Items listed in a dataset

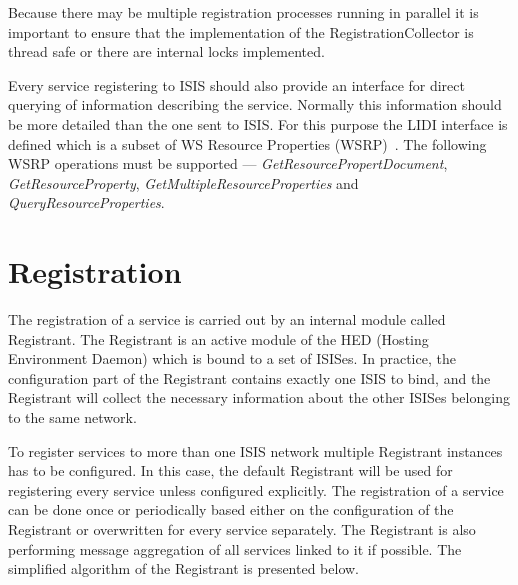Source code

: \documentclass{book}
\begin{document}
Because there may be multiple registration processes running in parallel it is important to ensure that the
implementation of the RegistrationCollector is thread safe or there are internal locks implemented.

Every service registering to ISIS should also provide an interface for direct querying of information 
describing the service. Normally this information should be more detailed than the one sent to ISIS. For this 
purpose the LIDI interface is defined which is a subset of WS Resource Properties (WSRP)~\cite{wsrf-rp}. The following WSRP
operations must be supported --- \textit{GetResourcePropertDocument}, \textit{GetResourceProperty},
\textit{GetMultipleResourceProperties} and \textit{QueryResourceProperties}.




\section{Registration}
\label{sec:service_registration}

The registration of a service is carried out by an internal module called Registrant. The Registrant is an active module of the HED (Hosting Environment Daemon) which is bound to a set of ISISes. In practice, the configuration part of the Registrant contains exactly one ISIS to bind, and the Registrant will collect the necessary information about the other ISISes belonging to the same network.

To register services to more than one ISIS network multiple Registrant instances has to be configured. In this case, the default Registrant will be used for registering every service unless configured explicitly.
The registration of a service can be done once or periodically based either on the configuration of the Registrant or overwritten for every service separately. The Registrant is also performing message aggregation of all services linked to it if possible. The simplified algorithm of the Registrant is presented below.
\end{document}
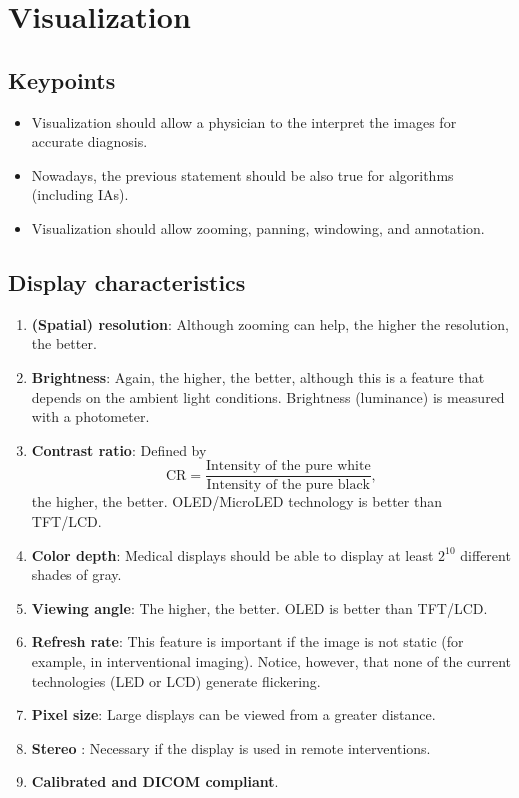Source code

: \chapter{Visualization}

\section{Keypoints}
\begin{itemize}
\item Visualization should allow a physician to the interpret the
  images for accurate diagnosis.
\item Nowadays, the previous statement should be also true for
  algorithms (including IAs).
\item Visualization should allow zooming, panning, windowing, and
  annotation.
\end{itemize}

\section{Display characteristics}
\begin{enumerate}
\item \textbf{(Spatial) resolution}: Although zooming can help, the
  higher the resolution, the better.
\item \textbf{Brightness}: Again, the higher, the better, although
  this is a feature that depends on the ambient light
  conditions. Brightness (luminance) is measured with a photometer.
\item \textbf{Contrast ratio}: Defined by
  \begin{equation}
    \text{CR} = \frac{\text{Intensity~of~the~pure~white}}{\text{Intensity~of~the~pure~black}},
  \end{equation}
  the higher, the better. OLED/MicroLED technology is better than TFT/LCD.
\item \textbf{Color depth}: Medical displays should be able to display
  at least $2^{10}$ different shades of gray.
\item \textbf{Viewing angle}: The higher, the better. OLED is better than TFT/LCD. 
\item \textbf{Refresh rate}: This feature is important if the image is
  not static (for example, in interventional imaging). Notice,
  however, that none of the current technologies (LED or LCD) generate
  flickering.
\item \textbf{Pixel size}: Large displays can be viewed from a greater distance.
\item \textbf{Stereo} \cite{wikipedia_stereoscopy}: Necessary if the
  display is used in remote interventions.
\item \textbf{Calibrated and DICOM compliant}.
\end{enumerate}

Your objective ▸ From the data above, return every line from the line that has "Every service registering" up to and including the line that has "purpose the LIDI", exactly.

Exercise output ▸
Every service registering to ISIS should also provide an interface for direct querying of information 
describing the service. Normally this information should be more detailed than the one sent to ISIS. For this 
purpose the LIDI interface is defined which is a subset of WS Resource Properties (WSRP)~\cite{wsrf-rp}. The following WSRP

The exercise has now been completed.